Bacteria are at least as much of a threat to each other as they are to us, and the chemical warfare among them gets lethal. The molecules they use as weapons are an obvious resource in the quest to create new antibiotics. Unfortunately, the armed bacteria have been holding out on us, hiding many chemicals that could provide the next generation of antibiotics. One team think they’ve found a way around that.

If there’s one lesson to take from the pandemic, it’s to act early before infectious diseases get away from us. The slow-growing crisis of antibiotic resistance could prove the most important example, making scandalous the limited number of drugs under development to tackle bacteria that have developed resistance to existing drugs.

Actinobacteria are already the source of some of the most widely used antibiotics, such as streptomycin and actinomycin. However, it’s known these are just a small sample of what they produce.
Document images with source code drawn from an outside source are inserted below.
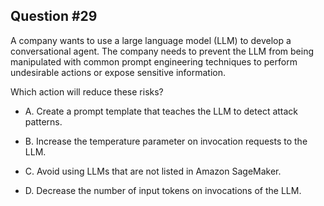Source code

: ## Question #29

 A company wants to use a large language model (LLM) to develop a conversational agent. The company needs to prevent the LLM from being manipulated with common prompt engineering techniques to perform undesirable actions or expose sensitive information.

Which action will reduce these risks?

- A. Create a prompt template that teaches the LLM to detect attack patterns.

- B. Increase the temperature parameter on invocation requests to the LLM.

- C. Avoid using LLMs that are not listed in Amazon SageMaker.

- D. Decrease the number of input tokens on invocations of the LLM.
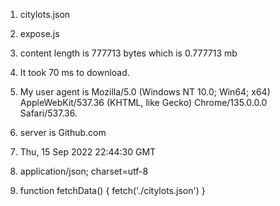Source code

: 1. citylots.json  

2. expose.js  

3. content length is 777713 bytes which is 0.777713 mb  

4. It took 70 ms to download.  

5. My user agent is Mozilla/5.0 (Windows NT 10.0; Win64; x64) AppleWebKit/537.36 (KHTML, like Gecko) Chrome/135.0.0.0 Safari/537.36.  

6. server is Github.com  

7. Thu, 15 Sep 2022 22:44:30 GMT  

8. application/json; charset=utf-8  

9. function fetchData() {
  fetch('./citylots.json')
}  

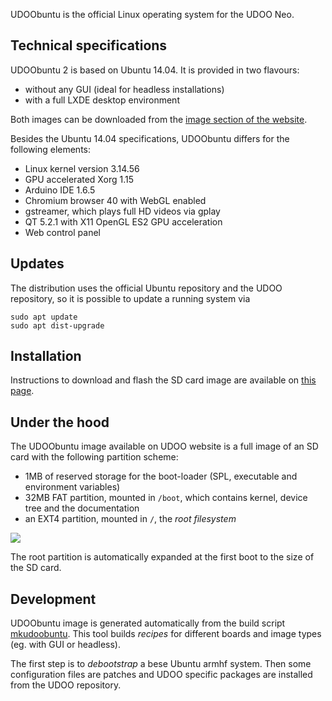UDOObuntu is the official Linux operating system for the UDOO Neo.

## Technical specifications

UDOObuntu 2 is based on Ubuntu 14.04. It is provided in two flavours:

 * without any GUI (ideal for headless installations)
 * with a full LXDE desktop environment

Both images can be downloaded from the [image section of the website](http://www.udoo.org/downloads/).

Besides the Ubuntu 14.04 specifications, UDOObuntu differs for the following elements:

 * Linux kernel version 3.14.56
 * GPU accelerated Xorg 1.15
 * Arduino IDE 1.6.5
 * Chromium browser 40 with WebGL enabled
 * gstreamer, which plays full HD videos via gplay
 * QT 5.2.1 with X11 OpenGL ES2 GPU acceleration
 * Web control panel 


## Updates

The distribution uses the official Ubuntu repository and the UDOO repository, so it is possible to update a running system via

    sudo apt update
    sudo apt dist-upgrade


## Installation

Instructions to download and flash the SD card image are available on [this page](http://udoo.org/docs-neo/Getting_Started/Create_A_Bootable_MicroSD_card_for_UDOO_Neo.html).


## Under the hood

The UDOObuntu image available on UDOO website is a full image of an SD card with the following partition scheme:

 * 1MB of reserved storage for the boot-loader (SPL, executable and environment variables)
 * 32MB FAT partition, mounted in `/boot`, which contains kernel, device tree and the documentation
 * an EXT4 partition, mounted in `/`, the *root filesystem*

<img src="../img/partitions.png">

The root partition is automatically expanded at the first boot to the size of the SD card.


## Development

UDOObuntu image is generated automatically from the build script [mkudoobuntu](https://github.com/UDOOboard/mkudoobuntu). This tool builds *recipes* for different boards and image types (eg. with GUI or headless).

The first step is to *debootstrap* a bese Ubuntu armhf system. Then some configuration files are patches and UDOO specific packages are installed from the UDOO repository.

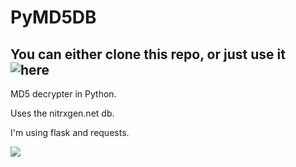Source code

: # PyMD5DB
## You can either clone this repo, or just use it ![here](https://pymd5db.herokuapp.com/)
MD5 decrypter in Python. 

Uses the nitrxgen.net db.

I'm using flask and requests.


![](https://i.imgur.com/vqYk1ZE.gif)
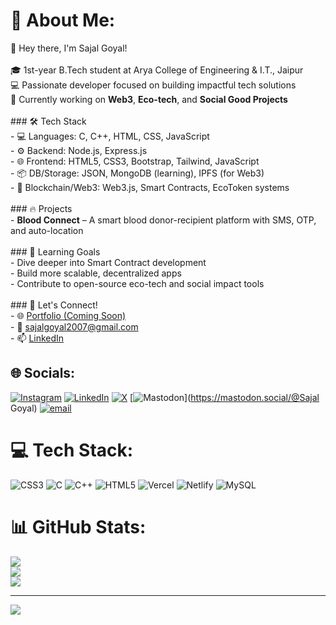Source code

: # 💫 About Me:
👋 Hey there, I'm Sajal Goyal!<br><br>🎓 1st-year B.Tech student at Arya College of Engineering & I.T., Jaipur  <br>💻 Passionate developer focused on building impactful tech solutions  <br>🚀 Currently working on **Web3**, **Eco-tech**, and **Social Good Projects**<br><br>### 🛠️ Tech Stack<br>- 💻 Languages: C, C++, HTML, CSS, JavaScript<br>- ⚙️ Backend: Node.js, Express.js<br>- 🌐 Frontend: HTML5, CSS3, Bootstrap, Tailwind, JavaScript<br>- 📦 DB/Storage: JSON, MongoDB (learning), IPFS (for Web3)<br>- 🔗 Blockchain/Web3: Web3.js, Smart Contracts, EcoToken systems<br><br>### 🔥 Projects<br>- **Blood Connect** – A smart blood donor-recipient platform with SMS, OTP, and auto-location<br><br>### 🌱 Learning Goals<br>- Dive deeper into Smart Contract development  <br>- Build more scalable, decentralized apps  <br>- Contribute to open-source eco-tech and social impact tools  <br><br>### 🤝 Let's Connect!<br>- 🌐 [Portfolio (Coming Soon)]()  <br>- 💌 sajalgoyal2007@gmail.com  <br>- 📫 [LinkedIn](https://www.linkedin.com/in/sajal-goyal-905a45293)  


## 🌐 Socials:
[![Instagram](https://img.shields.io/badge/Instagram-%23E4405F.svg?logo=Instagram&logoColor=white)](https://instagram.com/geeky._.sajal) [![LinkedIn](https://img.shields.io/badge/LinkedIn-%230077B5.svg?logo=linkedin&logoColor=white)](https://linkedin.com/in/https://www.linkedin.com/in/sajal-goyal-48585a343) [![X](https://img.shields.io/badge/X-black.svg?logo=X&logoColor=white)](https://x.com/@sajalgoyal2007) [![Mastodon](https://img.shields.io/badge/-MASTODON-%232B90D9?logo=mastodon&logoColor=white)](https://mastodon.social/@Sajal Goyal) [![email](https://img.shields.io/badge/Email-D14836?logo=gmail&logoColor=white)](mailto:sajalgoyal2007@gmail.com) 

# 💻 Tech Stack:
![CSS3](https://img.shields.io/badge/css3-%231572B6.svg?style=for-the-badge&logo=css3&logoColor=white) ![C](https://img.shields.io/badge/c-%2300599C.svg?style=for-the-badge&logo=c&logoColor=white) ![C++](https://img.shields.io/badge/c++-%2300599C.svg?style=for-the-badge&logo=c%2B%2B&logoColor=white) ![HTML5](https://img.shields.io/badge/html5-%23E34F26.svg?style=for-the-badge&logo=html5&logoColor=white) ![Vercel](https://img.shields.io/badge/vercel-%23000000.svg?style=for-the-badge&logo=vercel&logoColor=white) ![Netlify](https://img.shields.io/badge/netlify-%23000000.svg?style=for-the-badge&logo=netlify&logoColor=#00C7B7) ![MySQL](https://img.shields.io/badge/mysql-4479A1.svg?style=for-the-badge&logo=mysql&logoColor=white)
# 📊 GitHub Stats:
![](https://github-readme-stats.vercel.app/api?username=sajalgoyal007&theme=dark&hide_border=false&include_all_commits=false&count_private=false)<br/>
![](https://nirzak-streak-stats.vercel.app/?user=sajalgoyal007&theme=dark&hide_border=false)<br/>
![](https://github-readme-stats.vercel.app/api/top-langs/?username=sajalgoyal007&theme=dark&hide_border=false&include_all_commits=false&count_private=false&layout=compact)

---
[![](https://visitcount.itsvg.in/api?id=sajalgoyal007&icon=0&color=0)](https://visitcount.itsvg.in)

<!-- Proudly created with GPRM ( https://gprm.itsvg.in ) -->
“In laboratory conditions, bacteria don’t make the number of molecules they have the capability of making,” said Professor Satish Nair, of the University of Illinois at Urbana-Champaign, in a statement. “And that’s because many are regulated by small-molecule hormones that aren’t produced unless the bacteria are under threat.”

Avenolide is a hormone known to play an important role in the production of some actinobacteria’s anti-parasitic chemicals, but it has been difficult to synthesize. One of Nair’s graduate students Iti Kapoor has improved the methods for producing avenolide using an efficient 22-step process (which the team call “concise”), giving the lab enough to study its effects.

In eLife, Nair and Kapoor report avenolide binds to a receptor. In the hormone’s absence, the receptor binds instead to the DNA of its own bacterium, blocking the organism’s production of defensive chemicals. Adding avenolide turns production back on. So, problem solved? Just add avenolide and watch the actinobacteria pour out next-generation antibiotics? Not so fast, there are many different species of actinobacteria, and the team have identified 90 that have similar but slightly different receptors. They expect some these can be blocked with avenolide, verifying in two cases, but anticipate others require related hormones.

“Our long-term project is to take those 90 bacteria, grow them up in the laboratory, add chemically synthesized hormones to them and see what new molecules are being produced,” Nair said.

If the team can match the right hormone to the actinobacteria species, the potential rewards are immense. Genes for the production of 300,000 molecules thought to serve as weapons against other bacteria are known to exist in the Streptomyces genus alone. Many will prove unsuitable for treating human diseases, for example because they harm us as much as the pathogens we are trying to kill. If even a small proportion serve our needs, however, they could save millions of lives.